Il y a une sorte d'écho, le diable s'arrange pour viser ce qui en nous fera écho psychologique en nous, ce qui fait que nous sommes prêts à céder une part de nous-mêmes dont nous pensons qu'elle a vraiment besoin de ce que le diable propose. En fait, on n'en a pas besoin, et nous ne le saurons qu'après lorsque nous ne serons pas satisfaits, au contraire, nous serons profondément déçus : si nous jouons compensation-justification, vas-y tu en as bien besoin, on n'y trouve aucun goût au terme, il n'y a pas eu croissance de mon être, au contraire, il y a eu une sorte de nivellement, peut-être même, un abaissement. En parler légèrement, car l'affaire est si grave, que parler gravement du mal, demanderait tant de mots, peut-être tant de silences, que nous avons droit aussi de lui opposer une forme d'humour, en fait, au fond, tu ne m'auras pas, au fond, parfois, tu m'as attrapé, et j'ai cédé, mais ce désir de résurrection résiste tou­jours, je ne suis pas dupe de ce que tu as fait de moi comme un miroir aux alouettes, tu ne tiens pas la rampe, tu ne tiens pas la longueur.

Autrement dit, par cet humour, par cette dis­tance qu'on lui oppose, on inscrit son être dans un mouvement de foi plus large, plus grand, plus ample et l'on apprend, c'est comme un apprentissage, à dé­celer les endroits où effectivement le diable qui sait nos fragilités, découvre en nous ce qui est inachevé, incomplet, et il y a une chose que le diable fait, c'est que par manque d'imagination, il répète toujours les mêmes choses. Et c'est le troisième signe : c'est que la tentation ressemble terriblement à la précédente c'est pourquoi à force de répétitions, il y a une chose qui est certaine, c'est qu'il n'arrive pas à inventer de nou­velles tentations, rien de nouveau, tout est déjà écrit.

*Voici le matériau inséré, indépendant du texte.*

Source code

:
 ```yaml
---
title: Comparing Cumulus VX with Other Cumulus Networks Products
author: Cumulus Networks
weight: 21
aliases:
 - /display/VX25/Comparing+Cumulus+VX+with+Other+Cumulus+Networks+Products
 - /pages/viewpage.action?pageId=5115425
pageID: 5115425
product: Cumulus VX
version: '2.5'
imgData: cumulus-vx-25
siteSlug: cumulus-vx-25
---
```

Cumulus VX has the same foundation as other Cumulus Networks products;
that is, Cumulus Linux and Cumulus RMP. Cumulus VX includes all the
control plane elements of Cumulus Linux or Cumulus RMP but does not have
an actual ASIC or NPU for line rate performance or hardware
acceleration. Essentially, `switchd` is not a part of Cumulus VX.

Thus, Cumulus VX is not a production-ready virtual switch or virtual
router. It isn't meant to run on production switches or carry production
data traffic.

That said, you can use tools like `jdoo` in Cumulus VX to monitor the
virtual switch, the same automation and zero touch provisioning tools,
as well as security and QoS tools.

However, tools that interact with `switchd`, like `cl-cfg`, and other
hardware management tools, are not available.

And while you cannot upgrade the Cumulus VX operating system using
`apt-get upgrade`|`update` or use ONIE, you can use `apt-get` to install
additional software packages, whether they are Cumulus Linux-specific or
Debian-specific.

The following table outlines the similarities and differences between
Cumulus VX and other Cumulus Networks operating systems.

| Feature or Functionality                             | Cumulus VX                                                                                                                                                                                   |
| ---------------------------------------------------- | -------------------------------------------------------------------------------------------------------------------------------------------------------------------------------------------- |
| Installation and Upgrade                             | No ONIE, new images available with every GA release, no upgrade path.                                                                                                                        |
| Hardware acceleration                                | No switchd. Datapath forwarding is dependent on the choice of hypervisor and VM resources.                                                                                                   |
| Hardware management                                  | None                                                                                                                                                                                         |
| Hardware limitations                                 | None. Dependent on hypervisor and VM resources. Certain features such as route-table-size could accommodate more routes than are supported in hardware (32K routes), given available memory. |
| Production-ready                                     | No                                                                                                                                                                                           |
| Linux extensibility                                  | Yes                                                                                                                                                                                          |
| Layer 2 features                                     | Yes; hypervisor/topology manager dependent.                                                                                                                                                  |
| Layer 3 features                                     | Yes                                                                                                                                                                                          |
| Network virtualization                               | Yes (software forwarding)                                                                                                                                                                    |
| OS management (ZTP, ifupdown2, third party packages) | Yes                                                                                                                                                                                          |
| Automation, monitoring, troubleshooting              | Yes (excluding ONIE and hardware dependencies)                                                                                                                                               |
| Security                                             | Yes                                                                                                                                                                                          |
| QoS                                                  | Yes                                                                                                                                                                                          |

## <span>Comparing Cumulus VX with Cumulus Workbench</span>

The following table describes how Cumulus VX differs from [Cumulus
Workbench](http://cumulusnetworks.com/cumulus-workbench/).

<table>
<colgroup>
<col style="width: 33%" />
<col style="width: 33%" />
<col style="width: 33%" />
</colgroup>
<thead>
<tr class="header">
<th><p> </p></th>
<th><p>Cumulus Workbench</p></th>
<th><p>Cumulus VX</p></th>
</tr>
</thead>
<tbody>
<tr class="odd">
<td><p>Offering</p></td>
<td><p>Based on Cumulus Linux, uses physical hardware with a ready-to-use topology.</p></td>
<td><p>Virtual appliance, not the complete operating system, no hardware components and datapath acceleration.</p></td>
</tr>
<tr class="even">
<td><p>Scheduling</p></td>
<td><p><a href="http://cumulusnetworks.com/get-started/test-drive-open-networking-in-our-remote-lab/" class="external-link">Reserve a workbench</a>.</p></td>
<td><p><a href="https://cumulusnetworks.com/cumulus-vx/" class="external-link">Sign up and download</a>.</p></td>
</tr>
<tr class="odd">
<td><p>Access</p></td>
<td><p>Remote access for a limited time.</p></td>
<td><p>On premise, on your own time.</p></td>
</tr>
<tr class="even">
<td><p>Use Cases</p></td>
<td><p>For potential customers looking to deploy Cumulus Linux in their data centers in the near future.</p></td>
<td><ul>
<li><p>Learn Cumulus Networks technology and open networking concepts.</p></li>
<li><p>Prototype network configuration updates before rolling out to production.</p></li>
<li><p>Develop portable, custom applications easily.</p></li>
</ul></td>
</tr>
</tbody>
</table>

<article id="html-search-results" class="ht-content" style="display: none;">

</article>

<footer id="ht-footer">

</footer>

Alors, soyons aux aguets, sachons lui opposer s'il vient à sortir des oubliettes, nous avons à le repé­rer pour que nous ne lui donnions pas de matière à ce qui nous tente, et que nous gardions ces distances qui permette de faire grandir en nous cet homme debout, cet homme de foi qui marche avec assurance vers son salut.